L'uscita della stilista dimostra quanta strada ancora c'e' da fare per la parita'

    di Eugenia De Luca

Hanno avuto una grande risonanza mediatica le parole pronunciate da Elisabetta Franchi all’evento tenutosi a Milano giorni fa organizzato dal “Foglio” in collaborazione con PWC. Per chi non fosse a conoscenza dell’accaduto, la Franchi ha sostanzialmente ribadito come nella sua azienda la selezione delle risorse umane avvenga secondo criteri ben stabiliti, favorendo un pubblico maschile rispetto ad uno femminile, a maggior ragione se quest’ultimo si trovi a vivere una fase di vita under 40 dove il lavoro non sia l’unico focus ma anche la componente privata ricopra un suo peso.

Se n’è parlato per giorni, c’è chi l’ha accusata e chi ha preso le sue difese: ma quanto c’è di vero in ciò che ha affermato la Franchi?

La stilista ha sicuramente toccato una ferita ancora scoperta; non è recente il discorso rispetto alla tematica, anzi, affonda le sue radici nell’antichità, a quando il ruolo della donna era subordinato a quello dell’uomo, ricoprendo sì un ruolo di rilievo nell’apparato domestico, ma senza mai che questo fosse stato riconosciuto a livello sociale.

E se il discorso è lungo, e se la storia insegna, vediamo come la ciclicità degli avvenimenti tenga a ripetersi.

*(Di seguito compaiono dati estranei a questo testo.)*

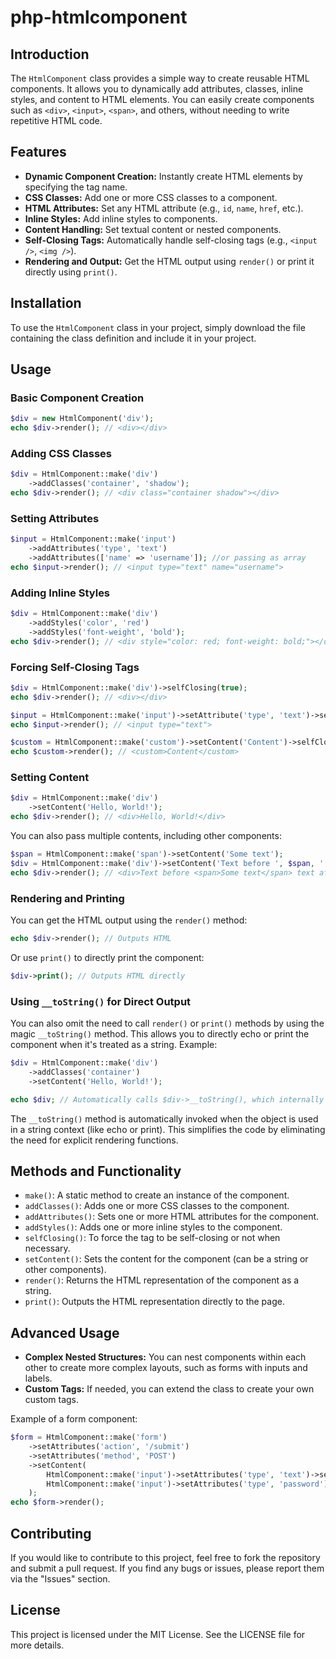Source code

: # php-htmlcomponent

## Introduction
The `HtmlComponent` class provides a simple way to create reusable HTML components. It allows you to dynamically add attributes, classes, inline styles, and content to HTML elements. You can easily create components such as `<div>`, `<input>`, `<span>`, and others, without needing to write repetitive HTML code.

## Features
- **Dynamic Component Creation:** Instantly create HTML elements by specifying the tag name.
- **CSS Classes:** Add one or more CSS classes to a component.
- **HTML Attributes:** Set any HTML attribute (e.g., `id`, `name`, `href`, etc.).
- **Inline Styles:** Add inline styles to components.
- **Content Handling:** Set textual content or nested components.
- **Self-Closing Tags:** Automatically handle self-closing tags (e.g., `<input />`, `<img />`).
- **Rendering and Output:** Get the HTML output using `render()` or print it directly using `print()`.

## Installation
To use the `HtmlComponent` class in your project, simply download the file containing the class definition and include it in your project.

## Usage
### Basic Component Creation
```php
$div = new HtmlComponent('div');
echo $div->render(); // <div></div>
```
### Adding CSS Classes
```php
$div = HtmlComponent::make('div')
    ->addClasses('container', 'shadow');
echo $div->render(); // <div class="container shadow"></div>
```
### Setting Attributes
```php
$input = HtmlComponent::make('input')
    ->addAttributes('type', 'text')
    ->addAttributes(['name' => 'username']); //or passing as array
echo $input->render(); // <input type="text" name="username">
```
### Adding Inline Styles
```php
$div = HtmlComponent::make('div')
    ->addStyles('color', 'red')
    ->addStyles('font-weight', 'bold');
echo $div->render(); // <div style="color: red; font-weight: bold;"></div>
```
### Forcing Self-Closing Tags
```php
$div = HtmlComponent::make('div')->selfClosing(true);
echo $div->render(); // <div></div>

$input = HtmlComponent::make('input')->setAttribute('type', 'text')->selfClosing(true);
echo $input->render(); // <input type="text">

$custom = HtmlComponent::make('custom')->setContent('Content')->selfClosing(false);
echo $custom->render(); // <custom>Content</custom>
```
### Setting Content
```php
$div = HtmlComponent::make('div')
    ->setContent('Hello, World!');
echo $div->render(); // <div>Hello, World!</div>
```
You can also pass multiple contents, including other components:
```php
$span = HtmlComponent::make('span')->setContent('Some text');
$div = HtmlComponent::make('div')->setContent('Text before ', $span, ' text after.');
echo $div->render(); // <div>Text before <span>Some text</span> text after.</div>
```
### Rendering and Printing
You can get the HTML output using the `render()` method:
```php
echo $div->render(); // Outputs HTML
```
Or use `print()` to directly print the component:
```php
$div->print(); // Outputs HTML directly
```
### Using `__toString()` for Direct Output
You can also omit the need to call `render()` or `print()` methods by using the magic `__toString()` method. This allows you to directly echo or print the component when it's treated as a string.
Example:
```php
$div = HtmlComponent::make('div')
    ->addClasses('container')
    ->setContent('Hello, World!');

echo $div; // Automatically calls $div->__toString(), which internally calls render()
```
The `__toString()` method is automatically invoked when the object is used in a string context (like echo or print). This simplifies the code by eliminating the need for explicit rendering functions.

## Methods and Functionality
- `make()`: A static method to create an instance of the component.
- `addClasses()`: Adds one or more CSS classes to the component.
- `addAttributes()`: Sets one or more HTML attributes for the component.
- `addStyles()`: Adds one or more inline styles to the component.
- `selfClosing()`: To force the tag to be self-closing or not when necessary.
- `setContent()`: Sets the content for the component (can be a string or other components).
- `render()`: Returns the HTML representation of the component as a string.
- `print()`: Outputs the HTML representation directly to the page.

## Advanced Usage
- **Complex Nested Structures:** You can nest components within each other to create more complex layouts, such as forms with inputs and labels.
- **Custom Tags:** If needed, you can extend the class to create your own custom tags.

Example of a form component:

```php
$form = HtmlComponent::make('form')
    ->setAttributes('action', '/submit')
    ->setAttributes('method', 'POST')
    ->setContent(
        HtmlComponent::make('input')->setAttributes('type', 'text')->setAttributes('name', 'username'),
        HtmlComponent::make('input')->setAttributes('type', 'password')->setAttributes('name', 'password')
    );
echo $form->render();
```

## Contributing
If you would like to contribute to this project, feel free to fork the repository and submit a pull request. If you find any bugs or issues, please report them via the "Issues" section.

## License
This project is licensed under the MIT License. See the LICENSE file for more details.
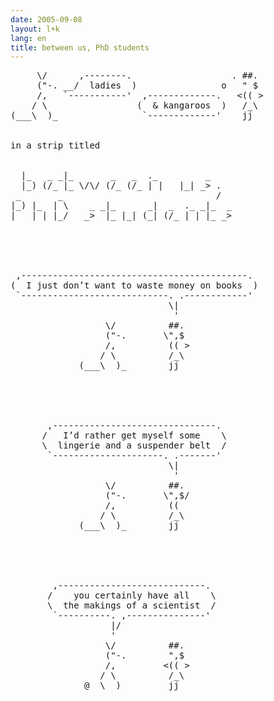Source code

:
 ```yaml
---
date: 2005-09-08
layout: l+k
lang: en
title: between us, PhD students
---
```


<pre class='l-k'>
     \/      ,--------.                   . ##. 
     ("-. __/  ladies  )                o   " $ 
     /,   `-----------'  ,-------------.   <(( >
    / \                 (  & kangaroos  )   /_\ 
(___\  )_                `-------------'    jj  


in a strip titled


  |_   _ _|_       _   _  ._         _    
  |_) (/_ |_ \/\/ (/_ (/_ | |   |_| _> .  
 _       _                             /  
|_) |_  | \    _ _|_      _|  _  ._ _|_  _
|   | | |_/   _>  |_ |_| (_| (/_ | | |_ _>





 ,-------------------------------------------. 
(  I just don’t want to waste money on books  )
 `----------------------------. .------------' 
                              \|               
                               '               
                  \/          ##.              
                  ("-.       \",$              
                  /,          (( >             
                 / \          /_\              
             (___\  )_        jj               





       ,-------------------------------.       
      /   I’d rather get myself some    \      
      \  lingerie and a suspender belt  /      
       `---------------------. .-------'       
                              \|               
                               '               
                  \/          ##.              
                  ("-.       \",$/             
                  /,          ((               
                 / \          /_\              
             (___\  )_        jj               





        ,----------------------------.         
       /    you certainly have all    \        
       \  the makings of a scientist  /        
        `----------. ,---------------'         
                   |/                          
                   '                           
                  \/          ##.              
                  ("-.        ",$              
                  /,         <(( >             
                 / \          /_\              
              @__\  )_        jj               
</pre>
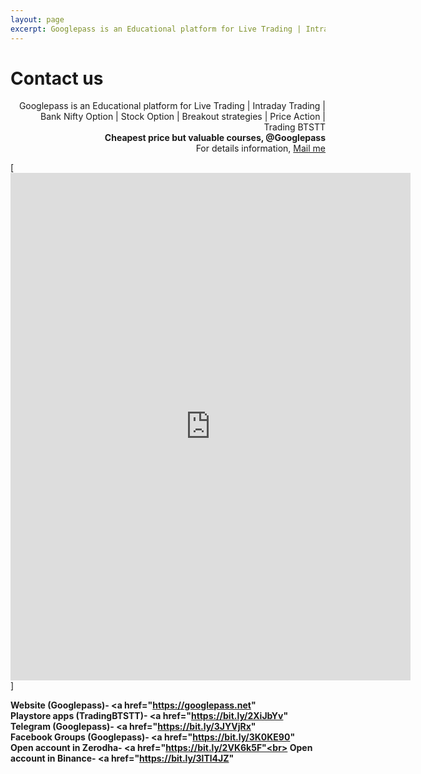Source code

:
 ```yaml
---
layout: page
excerpt: Googlepass is an Educational platform for Live Trading | Intraday Trading | Bank Nifty Option | Stock Option | Breakout strategies | Price Action | Trading BTSTT.
---
```


# Contact us

<p class="message" align="right">
  Googlepass is an Educational platform for Live Trading | Intraday Trading | Bank Nifty Option | Stock Option | Breakout strategies | Price Action | Trading BTSTT<br>
  <b>Cheapest price but valuable courses, @Googlepass</b><br>
  For details information, <a href="mailto:{{site.author.email}}">Mail me</a>
</p>

[<iframe src="https://docs.google.com/forms/d/e/1FAIpQLSf4FcVIpXkdFKzxg6R9WIak6yV3CQ6HG6iFdA8NQy34hr8z2Q/viewform?embedded=true" width="640" height="812" frameborder="0" marginheight="0" marginwidth="0">Loading…</iframe> <br>]

<b>Website (Googlepass)- <a href="https://googlepass.net" <br>
Playstore apps (TradingBTSTT)- <a href="https://bit.ly/2XiJbYv" <br>
Telegram (Googlepass)- <a href="https://bit.ly/3JYVjRx" <br>
Facebook Groups (Googlepass)- <a href="https://bit.ly/3K0KE90" <br>
Open account in Zerodha- <a href="https://bit.ly/2VK6k5F"<br>
Open account in Binance- <a href="https://bit.ly/3lTl4JZ" <br> </b>

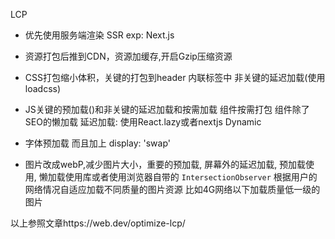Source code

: 
LCP

- 优先使用服务端渲染 SSR
exp: Next.js

- 资源打包后推到CDN，资源加缓存,开启Gzip压缩资源

- CSS打包缩小体积，关键的打包到header 内联标签中  非关键的延迟加载(使用loadcss)

- JS关键的预加载(<link rel="preload">)和非关键的延迟加载和按需加载
组件按需打包 组件除了SEO的懒加载
延迟加载: 使用React.lazy或者nextjs Dynamic

- 字体预加载 而且加上 display: 'swap' 

- 图片改成webP,减少图片大小，重要的预加载, 屏幕外的延迟加载,
预加载使用<link rel="preload">, 懒加载使用库或者使用浏览器自带的 ```IntersectionObserver```
根据用户的网络情况自适应加载不同质量的图片资源 比如4G网络以下加载质量低一级的图片


以上参照文章https://web.dev/optimize-lcp/
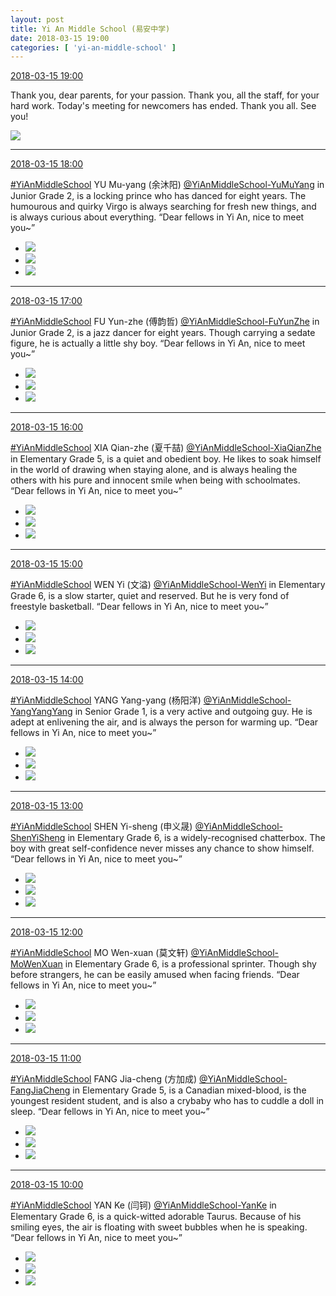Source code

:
 ```yaml
---
layout: post
title: Yi An Middle School (易安中学)
date: 2018-03-15 19:00
categories: [ 'yi-an-middle-school' ]
---
```


<div class="weibo-info">
  <a href="https://weibo.com/6074218720/G7vVGtRLL">2018-03-15 19:00</a>
</div>

Thank you, dear parents, for your passion. Thank you, all the staff, for your hard work. Today's meeting for newcomers has ended. Thank you all. See you!

<!-- more -->

<a href="//wx3.sinaimg.cn/mw690/006D4NLGly1fpdpabbn5gj327618je82.jpg">
  <img class="weibo-pic-preview-h" src="//wx3.sinaimg.cn/orj360/006D4NLGly1fpdpabbn5gj327618je82.jpg" />
</a>

---

<div class="weibo-info">
  <a href="https://weibo.com/6074218720/G7vwX9Gb8">2018-03-15 18:00</a>
</div>

[#YiAnMiddleSchool](https://weibo.com/p/100808e5c67e0668537d4caddefd946dcff208/super_index) YU Mu-yang (余沐阳) [@YiAnMiddleSchool-YuMuYang](https://weibo.com/u/6505651747) in Junior Grade 2, is a locking prince who has danced for eight years. The humourous and quirky Virgo is always searching for fresh new things, and is always curious about everything. “Dear fellows in Yi An, nice to meet you~”

<ul class="weibo-pic-list-1">
  <li class="weibo-pic">
    <a href="//wx3.sinaimg.cn/mw690/006D4NLGly1fpdj5ngpxkj31kw2dckjv.jpg"><img src="//wx3.sinaimg.cn/thumb150/006D4NLGly1fpdj5ngpxkj31kw2dckjv.jpg"/></a>
  </li>
  <li class="weibo-pic">
    <a href="//wx1.sinaimg.cn/mw690/006D4NLGly1fpdj5kf0dlj31kw2dce88.jpg"><img src="//wx1.sinaimg.cn/thumb150/006D4NLGly1fpdj5kf0dlj31kw2dce88.jpg"/></a>
  </li>
  <li class="weibo-pic">
    <a href="//wx4.sinaimg.cn/mw690/006D4NLGly1fpdj585ibgj30m80vfair.jpg"><img src="//wx4.sinaimg.cn/thumb150/006D4NLGly1fpdj585ibgj30m80vfair.jpg"/></a>
  </li>
</ul>

---

<div class="weibo-info">
  <a href="https://weibo.com/6074218720/G7v8BexNa">2018-03-15 17:00</a>
</div>

[#YiAnMiddleSchool](https://weibo.com/p/100808e5c67e0668537d4caddefd946dcff208/super_index) FU Yun-zhe (傅韵哲) [@YiAnMiddleSchool-FuYunZhe](https://weibo.com/u/6505655408) in Junior Grade 2, is a jazz dancer for eight years. Though carrying a sedate figure, he is actually a little shy boy. “Dear fellows in Yi An, nice to meet you~”

<ul class="weibo-pic-list-1">
  <li class="weibo-pic">
    <a href="//wx3.sinaimg.cn/mw690/006D4NLGly1fpd93zmb2zj31kw2dc1ky.jpg"><img src="//wx3.sinaimg.cn/thumb150/006D4NLGly1fpd93zmb2zj31kw2dc1ky.jpg"/></a>
  </li>
  <li class="weibo-pic">
    <a href="//wx4.sinaimg.cn/mw690/006D4NLGly1fpd940gzl0j31kw2dcx6q.jpg"><img src="//wx4.sinaimg.cn/thumb150/006D4NLGly1fpd940gzl0j31kw2dcx6q.jpg"/></a>
  </li>
  <li class="weibo-pic">
    <a href="//wx2.sinaimg.cn/mw690/006D4NLGly1fpd93x4kvhj30m80vfjyx.jpg"><img src="//wx2.sinaimg.cn/thumb150/006D4NLGly1fpd93x4kvhj30m80vfjyx.jpg"/></a>
  </li>
</ul>

---

<div class="weibo-info">
  <a href="https://weibo.com/6074218720/G7uKfezBp">2018-03-15 16:00</a>
</div>

[#YiAnMiddleSchool](https://weibo.com/p/100808e5c67e0668537d4caddefd946dcff208/super_index) XIA Qian-zhe (夏千喆) [@YiAnMiddleSchool-XiaQianZhe](https://weibo.com/u/6505420082) in Elementary Grade 5, is a quiet and obedient boy. He likes to soak himself in the world of drawing when staying alone, and is always healing the others with his pure and innocent smile when being with schoolmates. “Dear fellows in Yi An, nice to meet you~”

<ul class="weibo-pic-list-1">
  <li class="weibo-pic">
    <a href="//wx2.sinaimg.cn/mw690/006D4NLGly1fpd9381oozj31kw2fx4qs.jpg"><img src="//wx2.sinaimg.cn/thumb150/006D4NLGly1fpd9381oozj31kw2fx4qs.jpg"/></a>
  </li>
  <li class="weibo-pic">
    <a href="//wx1.sinaimg.cn/mw690/006D4NLGly1fpd9389sa6j31kw2dce84.jpg"><img src="//wx1.sinaimg.cn/thumb150/006D4NLGly1fpd9389sa6j31kw2dce84.jpg"/></a>
  </li>
  <li class="weibo-pic">
    <a href="//wx2.sinaimg.cn/mw690/006D4NLGly1fpd932nu0rj30m80vfdne.jpg"><img src="//wx2.sinaimg.cn/thumb150/006D4NLGly1fpd932nu0rj30m80vfdne.jpg"/></a>
  </li>
</ul>

---

<div class="weibo-info">
  <a href="https://weibo.com/6074218720/G7ulTfuB2">2018-03-15 15:00</a>
</div>

[#YiAnMiddleSchool](https://weibo.com/p/100808e5c67e0668537d4caddefd946dcff208/super_index) WEN Yi (文溢) [@YiAnMiddleSchool-WenYi](https://weibo.com/u/6507106244) in Elementary Grade 6, is a slow starter, quiet and reserved. But he is very fond of freestyle basketball. “Dear fellows in Yi An, nice to meet you~”

<ul class="weibo-pic-list-1">
  <li class="weibo-pic">
    <a href="//wx3.sinaimg.cn/mw690/006D4NLGly1fpd90bbcamj31kw2dce84.jpg"><img src="//wx3.sinaimg.cn/thumb150/006D4NLGly1fpd90bbcamj31kw2dce84.jpg"/></a>
  </li>
  <li class="weibo-pic">
    <a href="//wx2.sinaimg.cn/mw690/006D4NLGly1fpd90bg1saj31kw2dcu10.jpg"><img src="//wx2.sinaimg.cn/thumb150/006D4NLGly1fpd90bg1saj31kw2dcu10.jpg"/></a>
  </li>
  <li class="weibo-pic">
    <a href="//wx1.sinaimg.cn/mw690/006D4NLGly1fpd905gz6dj30m80vfn5j.jpg"><img src="//wx1.sinaimg.cn/thumb150/006D4NLGly1fpd905gz6dj30m80vfn5j.jpg"/></a>
  </li>
</ul>

---

<div class="weibo-info">
  <a href="https://weibo.com/6074218720/G7tXxiZGL">2018-03-15 14:00</a>
</div>

[#YiAnMiddleSchool](https://weibo.com/p/100808e5c67e0668537d4caddefd946dcff208/super_index) YANG Yang-yang (杨阳洋) [@YiAnMiddleSchool-YangYangYang](https://weibo.com/u/6505664746) in Senior Grade 1, is a very active and outgoing guy. He is adept at enlivening the air, and is always the person for warming up. “Dear fellows in Yi An, nice to meet you~”

<ul class="weibo-pic-list-1">
  <li class="weibo-pic">
    <a href="//wx1.sinaimg.cn/mw690/006D4NLGly1fpd8zex9x6j31kw2dcb2a.jpg"><img src="//wx1.sinaimg.cn/thumb150/006D4NLGly1fpd8zex9x6j31kw2dcb2a.jpg"/></a>
  </li>
  <li class="weibo-pic">
    <a href="//wx4.sinaimg.cn/mw690/006D4NLGly1fpd8zgfs2cj31kw2dd4qs.jpg"><img src="//wx4.sinaimg.cn/thumb150/006D4NLGly1fpd8zgfs2cj31kw2dd4qs.jpg"/></a>
  </li>
  <li class="weibo-pic">
    <a href="//wx1.sinaimg.cn/mw690/006D4NLGly1fpd8zcfd8fj30m80vfjzn.jpg"><img src="//wx1.sinaimg.cn/thumb150/006D4NLGly1fpd8zcfd8fj30m80vfjzn.jpg"/></a>
  </li>
</ul>

---

<div class="weibo-info">
  <a href="https://weibo.com/6074218720/G7tzbk7dJ">2018-03-15 13:00</a>
</div>

[#YiAnMiddleSchool](https://weibo.com/p/100808e5c67e0668537d4caddefd946dcff208/super_index) SHEN Yi-sheng (申义晟) [@YiAnMiddleSchool-ShenYiSheng](https://weibo.com/u/6507103706) in Elementary Grade 6, is a widely-recognised chatterbox. The boy with great self-confidence never misses any chance to show himself. “Dear fellows in Yi An, nice to meet you~”

<ul class="weibo-pic-list-1">
  <li class="weibo-pic">
    <a href="//wx3.sinaimg.cn/mw690/006D4NLGly1fpd8ywd7s0j31kw2dce83.jpg"><img src="//wx3.sinaimg.cn/thumb150/006D4NLGly1fpd8ywd7s0j31kw2dce83.jpg"/></a>
  </li>
  <li class="weibo-pic">
    <a href="//wx3.sinaimg.cn/mw690/006D4NLGly1fpd8yxapbpj31kw2dce84.jpg"><img src="//wx3.sinaimg.cn/thumb150/006D4NLGly1fpd8yxapbpj31kw2dce84.jpg"/></a>
  </li>
  <li class="weibo-pic">
    <a href="//wx1.sinaimg.cn/mw690/006D4NLGly1fpd8ys9butj30m80vfdph.jpg"><img src="//wx1.sinaimg.cn/thumb150/006D4NLGly1fpd8ys9butj30m80vfdph.jpg"/></a>
  </li>
</ul>

---

<div class="weibo-info">
  <a href="https://weibo.com/6074218720/G7taPmmjG">2018-03-15 12:00</a>
</div>

[#YiAnMiddleSchool](https://weibo.com/p/100808e5c67e0668537d4caddefd946dcff208/super_index) MO Wen-xuan (莫文轩) [@YiAnMiddleSchool-MoWenXuan](https://weibo.com/u/6505418468) in Elementary Grade 6, is a professional sprinter. Though shy before strangers, he can be easily amused when facing friends. “Dear fellows in Yi An, nice to meet you~”

<ul class="weibo-pic-list-1">
  <li class="weibo-pic">
    <a href="//wx3.sinaimg.cn/mw690/006D4NLGly1fpd8xb4jy7j31kw2dbkjo.jpg"><img src="//wx3.sinaimg.cn/thumb150/006D4NLGly1fpd8xb4jy7j31kw2dbkjo.jpg"/></a>
  </li>
  <li class="weibo-pic">
    <a href="//wx2.sinaimg.cn/mw690/006D4NLGly1fpd8xajs5rj31kw2d8x6r.jpg"><img src="//wx2.sinaimg.cn/thumb150/006D4NLGly1fpd8xajs5rj31kw2d8x6r.jpg"/></a>
  </li>
  <li class="weibo-pic">
    <a href="//wx3.sinaimg.cn/mw690/006D4NLGly1fpd8x5cj8wj30m80vf46v.jpg"><img src="//wx3.sinaimg.cn/thumb150/006D4NLGly1fpd8x5cj8wj30m80vf46v.jpg"/></a>
  </li>
</ul>

---

<div class="weibo-info">
  <a href="https://weibo.com/6074218720/G7sMt5Ttt">2018-03-15 11:00</a>
</div>

[#YiAnMiddleSchool](https://weibo.com/p/100808e5c67e0668537d4caddefd946dcff208/super_index) FANG Jia-cheng (方加成) [@YiAnMiddleSchool-FangJiaCheng](https://weibo.com/u/6505661195) in Elementary Grade 5, is a Canadian mixed-blood, is the youngest resident student, and is also a crybaby who has to cuddle a doll in sleep. “Dear fellows in Yi An, nice to meet you~”

<ul class="weibo-pic-list-1">
  <li class="weibo-pic">
    <a href="//wx4.sinaimg.cn/mw690/006D4NLGly1fpd8w1uozij31kw2dcu0x.jpg"><img src="//wx4.sinaimg.cn/thumb150/006D4NLGly1fpd8w1uozij31kw2dcu0x.jpg"/></a>
  </li>
  <li class="weibo-pic">
    <a href="//wx1.sinaimg.cn/mw690/006D4NLGly1fpd8w4hmysj31kw2db7wl.jpg"><img src="//wx1.sinaimg.cn/thumb150/006D4NLGly1fpd8w4hmysj31kw2db7wl.jpg"/></a>
  </li>
  <li class="weibo-pic">
    <a href="//wx3.sinaimg.cn/mw690/006D4NLGly1fpd8vzuyvxj30m80vfqb2.jpg"><img src="//wx3.sinaimg.cn/thumb150/006D4NLGly1fpd8vzuyvxj30m80vfqb2.jpg"/></a>
  </li>
</ul>

---

<div class="weibo-info">
  <a href="https://weibo.com/6074218720/G7so7q7sA">2018-03-15 10:00</a>
</div>

[#YiAnMiddleSchool](https://weibo.com/p/100808e5c67e0668537d4caddefd946dcff208/super_index) YAN Ke (闫钶) [@YiAnMiddleSchool-YanKe](https://weibo.com/u/6505423304) in Elementary Grade 6, is a quick-witted adorable Taurus. Because of his smiling eyes, the air is floating with sweet bubbles when he is speaking. “Dear fellows in Yi An, nice to meet you~”

<ul class="weibo-pic-list-1">
  <li class="weibo-pic">
    <a href="//wx4.sinaimg.cn/mw690/006D4NLGly1fpd8srksnvj31kw2dcx6s.jpg"><img src="//wx4.sinaimg.cn/thumb150/006D4NLGly1fpd8srksnvj31kw2dcx6s.jpg"/></a>
  </li>
  <li class="weibo-pic">
    <a href="//wx1.sinaimg.cn/mw690/006D4NLGly1fpd8st6xvrj31kw2dce87.jpg"><img src="//wx1.sinaimg.cn/thumb150/006D4NLGly1fpd8st6xvrj31kw2dce87.jpg"/></a>
  </li>
  <li class="weibo-pic">
    <a href="//wx4.sinaimg.cn/mw690/006D4NLGly1fpd8skvm58j30m80vfdoe.jpg"><img src="//wx4.sinaimg.cn/thumb150/006D4NLGly1fpd8skvm58j30m80vfdoe.jpg"/></a>
  </li>
</ul>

Durante la pandemia, quasi una donna lavoratrice su due ha incontrato difficoltà a bilanciare la vita privata con quella professionale, mentre più di una donna su cinque non è riuscita a cercare lavoro nell’ultimo anno nonostante i suoi tentativi.

L’occupazione femminile, già a livelli minimi in Italia rispetto al resto dell’Unione Europea, ha risentito diminuendo di un punto percentuale dal 2019 al 2020.

Certo, è innegabile che abbiamo ancora molto da fare per far sì che uomini e donne abbiano stessi diritti e uguali doveri; dalla sensibilizzazione mediatica ai vari disegni di legge è bene che le differenze vengano appiattite; recente, a tal proposito, è la proposta del governo spagnolo di introdurre il congedo mestruale di tre giorni per le donne, così come il periodo di congedo parentale per il padre si sia allungato di dieci giorni rispetto agli iniziali cinque.

Solo cambiando rotta, è così, forse, che non farà più notizia l’imprenditore che assume la donna in stato interessante, o l’imprenditrice che ammetterà un gender gap nella scelta dell’organico industriale.

Guardare al passato per migliorare il futuro.